Data in this exercise →

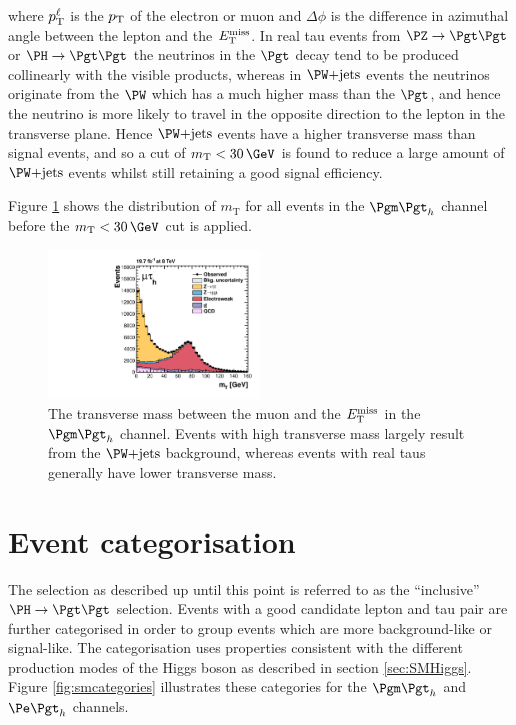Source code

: where $p_{\mathrm{T}}^{\ell}$ is the $p_{\mathrm{T}}$ of the electron or muon and $\Delta\phi$ is the
difference in azimuthal angle between the lepton and the $\MET$. In real tau
events from $\PZ\to\Pgt\Pgt$ or $\PH\to\Pgt\Pgt$ the neutrinos in the $\Pgt$
decay tend to be produced collinearly with the visible products, whereas in
$\WJets$ events the neutrinos originate from the $\PW$ which has a much higher
mass than the $\Pgt$, and hence the neutrino is more likely to travel in the
opposite direction to the lepton in the transverse plane. Hence $\WJets$ events
have a higher transverse mass than signal events, and so a cut of
$m_{\text{T}}<30\,\GeV$ is found to reduce a large amount of $\WJets$ events
whilst still retaining a good signal efficiency. 

Figure \ref{fig:transversemass} shows the distribution of $m_{\text{T}}$ for all
events in the $\mutau$ channel before the $m_{\text{T}}<30\,\GeV$ cut is
applied.

\begin{figure}[htb]
\begin{center}
    \includegraphics[width=0.5\textwidth]
      {plots/htt-sm/mt_1_inclusive_mt_2012.pdf}

\end{center}
\caption[The transverse mass between the muon and the $\MET$ in the $\mutau$ channel.]{
 The transverse mass between the muon and the $\MET$ in the $\mutau$ channel.
 Events with high transverse mass largely result from the $\WJets$ background,
 whereas events with real taus generally have lower transverse mass.
}
\label{fig:transversemass}
\end{figure}


\section{Event categorisation}
\label{sec:eventcategorisation}

The selection as described up until this point is referred to as the
``inclusive'' $\HToTauTau$ selection. 
Events with a good candidate lepton and tau pair are further categorised in
order to group events which are more background-like or signal-like. The
categorisation uses properties consistent with the different production modes of
the Higgs boson as described in section \ref{sec:SMHiggs}. Figure
\ref{fig:smcategories} illustrates these categories for the $\mutau$ and $\etau$
channels.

Requirement → Count the lines of the material that include the word "higher", then state only the total.

Written response → 2